• WHAT TO PRODUCE: The reply must return each line of the data exactly.

Plain-text document sources
--- START ---
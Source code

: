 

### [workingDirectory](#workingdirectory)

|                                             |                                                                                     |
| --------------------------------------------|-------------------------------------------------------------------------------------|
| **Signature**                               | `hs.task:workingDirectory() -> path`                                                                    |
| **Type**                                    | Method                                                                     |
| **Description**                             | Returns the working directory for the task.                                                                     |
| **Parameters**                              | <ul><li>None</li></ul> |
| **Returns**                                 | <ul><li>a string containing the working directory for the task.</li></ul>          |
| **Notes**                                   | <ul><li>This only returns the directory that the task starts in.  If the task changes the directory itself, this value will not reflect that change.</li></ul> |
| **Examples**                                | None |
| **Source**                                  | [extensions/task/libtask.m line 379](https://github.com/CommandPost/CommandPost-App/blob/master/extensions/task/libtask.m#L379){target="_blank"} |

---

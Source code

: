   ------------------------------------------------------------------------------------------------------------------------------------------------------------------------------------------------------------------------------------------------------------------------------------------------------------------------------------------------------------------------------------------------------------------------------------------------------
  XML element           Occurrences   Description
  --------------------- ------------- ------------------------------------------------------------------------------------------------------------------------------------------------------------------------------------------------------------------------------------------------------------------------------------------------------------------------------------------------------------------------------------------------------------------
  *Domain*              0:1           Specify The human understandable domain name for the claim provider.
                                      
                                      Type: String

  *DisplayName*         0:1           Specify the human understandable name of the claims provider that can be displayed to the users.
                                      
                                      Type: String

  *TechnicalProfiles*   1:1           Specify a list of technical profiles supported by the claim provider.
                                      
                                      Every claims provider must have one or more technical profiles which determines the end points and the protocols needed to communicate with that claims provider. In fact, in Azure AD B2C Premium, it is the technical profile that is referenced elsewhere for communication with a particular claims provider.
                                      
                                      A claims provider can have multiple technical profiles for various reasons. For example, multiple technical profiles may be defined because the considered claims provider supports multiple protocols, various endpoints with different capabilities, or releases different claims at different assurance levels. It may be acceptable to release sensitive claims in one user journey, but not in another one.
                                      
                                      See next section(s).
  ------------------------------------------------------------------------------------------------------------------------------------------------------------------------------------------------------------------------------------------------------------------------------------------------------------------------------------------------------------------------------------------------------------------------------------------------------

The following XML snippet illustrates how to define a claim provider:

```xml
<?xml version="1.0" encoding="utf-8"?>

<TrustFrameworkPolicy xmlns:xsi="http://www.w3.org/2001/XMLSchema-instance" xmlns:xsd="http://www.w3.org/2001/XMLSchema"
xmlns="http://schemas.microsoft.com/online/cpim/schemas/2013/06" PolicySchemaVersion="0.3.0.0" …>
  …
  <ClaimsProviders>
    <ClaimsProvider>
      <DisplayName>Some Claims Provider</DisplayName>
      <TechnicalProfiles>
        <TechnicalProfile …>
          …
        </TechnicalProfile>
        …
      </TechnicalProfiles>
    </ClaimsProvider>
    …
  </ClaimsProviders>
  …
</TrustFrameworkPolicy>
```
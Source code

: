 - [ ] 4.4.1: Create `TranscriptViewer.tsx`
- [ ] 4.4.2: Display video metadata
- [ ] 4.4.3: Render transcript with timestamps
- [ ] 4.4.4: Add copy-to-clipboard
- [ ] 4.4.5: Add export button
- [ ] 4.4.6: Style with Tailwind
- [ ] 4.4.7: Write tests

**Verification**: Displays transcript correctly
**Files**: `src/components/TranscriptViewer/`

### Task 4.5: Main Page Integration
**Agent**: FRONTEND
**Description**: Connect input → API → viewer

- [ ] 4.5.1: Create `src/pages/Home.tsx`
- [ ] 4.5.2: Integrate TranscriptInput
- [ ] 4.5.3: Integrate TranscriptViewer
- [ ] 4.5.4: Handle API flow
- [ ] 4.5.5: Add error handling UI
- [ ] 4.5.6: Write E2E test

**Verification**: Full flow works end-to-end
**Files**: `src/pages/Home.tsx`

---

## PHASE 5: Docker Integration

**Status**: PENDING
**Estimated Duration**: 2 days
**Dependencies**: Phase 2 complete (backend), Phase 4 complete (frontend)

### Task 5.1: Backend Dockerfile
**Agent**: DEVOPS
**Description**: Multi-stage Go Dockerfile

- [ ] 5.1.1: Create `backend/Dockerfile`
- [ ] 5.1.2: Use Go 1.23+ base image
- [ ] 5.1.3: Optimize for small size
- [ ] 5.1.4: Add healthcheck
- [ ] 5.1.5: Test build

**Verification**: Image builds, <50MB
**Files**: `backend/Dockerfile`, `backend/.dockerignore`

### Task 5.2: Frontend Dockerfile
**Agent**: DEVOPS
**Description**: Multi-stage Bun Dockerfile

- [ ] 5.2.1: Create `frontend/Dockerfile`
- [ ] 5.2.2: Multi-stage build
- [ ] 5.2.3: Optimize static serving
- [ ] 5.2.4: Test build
--- END ---
• WRITTEN SOLUTION:
Source code

: 

### [workingDirectory](#workingdirectory)

|                                             |                                                                                     |
| --------------------------------------------|-------------------------------------------------------------------------------------|
| **Signature**                               | `hs.task:workingDirectory() -> path`                                                                    |
| **Type**                                    | Method                                                                     |
| **Description**                             | Returns the working directory for the task.                                                                     |
| **Parameters**                              | <ul><li>None</li></ul> |
| **Returns**                                 | <ul><li>a string containing the working directory for the task.</li></ul>          |
| **Notes**                                   | <ul><li>This only returns the directory that the task starts in.  If the task changes the directory itself, this value will not reflect that change.</li></ul> |
| **Examples**                                | None |
| **Source**                                  | [extensions/task/libtask.m line 379](https://github.com/CommandPost/CommandPost-App/blob/master/extensions/task/libtask.m#L379){target="_blank"} |

---

Source code

:   ------------------------------------------------------------------------------------------------------------------------------------------------------------------------------------------------------------------------------------------------------------------------------------------------------------------------------------------------------------------------------------------------------------------------------------------------------
  XML element           Occurrences   Description
  --------------------- ------------- ------------------------------------------------------------------------------------------------------------------------------------------------------------------------------------------------------------------------------------------------------------------------------------------------------------------------------------------------------------------------------------------------------------------
  *Domain*              0:1           Specify The human understandable domain name for the claim provider.
                                      
                                      Type: String

  *DisplayName*         0:1           Specify the human understandable name of the claims provider that can be displayed to the users.
                                      
                                      Type: String

  *TechnicalProfiles*   1:1           Specify a list of technical profiles supported by the claim provider.
                                      
                                      Every claims provider must have one or more technical profiles which determines the end points and the protocols needed to communicate with that claims provider. In fact, in Azure AD B2C Premium, it is the technical profile that is referenced elsewhere for communication with a particular claims provider.
                                      
                                      A claims provider can have multiple technical profiles for various reasons. For example, multiple technical profiles may be defined because the considered claims provider supports multiple protocols, various endpoints with different capabilities, or releases different claims at different assurance levels. It may be acceptable to release sensitive claims in one user journey, but not in another one.
                                      
                                      See next section(s).
  ------------------------------------------------------------------------------------------------------------------------------------------------------------------------------------------------------------------------------------------------------------------------------------------------------------------------------------------------------------------------------------------------------------------------------------------------------

The following XML snippet illustrates how to define a claim provider:

```xml
<?xml version="1.0" encoding="utf-8"?>

<TrustFrameworkPolicy xmlns:xsi="http://www.w3.org/2001/XMLSchema-instance" xmlns:xsd="http://www.w3.org/2001/XMLSchema"
xmlns="http://schemas.microsoft.com/online/cpim/schemas/2013/06" PolicySchemaVersion="0.3.0.0" …>
  …
  <ClaimsProviders>
    <ClaimsProvider>
      <DisplayName>Some Claims Provider</DisplayName>
      <TechnicalProfiles>
        <TechnicalProfile …>
          …
        </TechnicalProfile>
        …
      </TechnicalProfiles>
    </ClaimsProvider>
    …
  </ClaimsProviders>
  …
</TrustFrameworkPolicy>
```
Source code

: - [ ] 4.4.1: Create `TranscriptViewer.tsx`
- [ ] 4.4.2: Display video metadata
- [ ] 4.4.3: Render transcript with timestamps
- [ ] 4.4.4: Add copy-to-clipboard
- [ ] 4.4.5: Add export button
- [ ] 4.4.6: Style with Tailwind
- [ ] 4.4.7: Write tests

**Verification**: Displays transcript correctly
**Files**: `src/components/TranscriptViewer/`

### Task 4.5: Main Page Integration
**Agent**: FRONTEND
**Description**: Connect input → API → viewer

- [ ] 4.5.1: Create `src/pages/Home.tsx`
- [ ] 4.5.2: Integrate TranscriptInput
- [ ] 4.5.3: Integrate TranscriptViewer
- [ ] 4.5.4: Handle API flow
- [ ] 4.5.5: Add error handling UI
- [ ] 4.5.6: Write E2E test

**Verification**: Full flow works end-to-end
**Files**: `src/pages/Home.tsx`

---

## PHASE 5: Docker Integration

**Status**: PENDING
**Estimated Duration**: 2 days
**Dependencies**: Phase 2 complete (backend), Phase 4 complete (frontend)

### Task 5.1: Backend Dockerfile
**Agent**: DEVOPS
**Description**: Multi-stage Go Dockerfile

- [ ] 5.1.1: Create `backend/Dockerfile`
- [ ] 5.1.2: Use Go 1.23+ base image
- [ ] 5.1.3: Optimize for small size
- [ ] 5.1.4: Add healthcheck
- [ ] 5.1.5: Test build

**Verification**: Image builds, <50MB
**Files**: `backend/Dockerfile`, `backend/.dockerignore`

### Task 5.2: Frontend Dockerfile
**Agent**: DEVOPS
**Description**: Multi-stage Bun Dockerfile

- [ ] 5.2.1: Create `frontend/Dockerfile`
- [ ] 5.2.2: Multi-stage build
- [ ] 5.2.3: Optimize static serving
- [ ] 5.2.4: Test build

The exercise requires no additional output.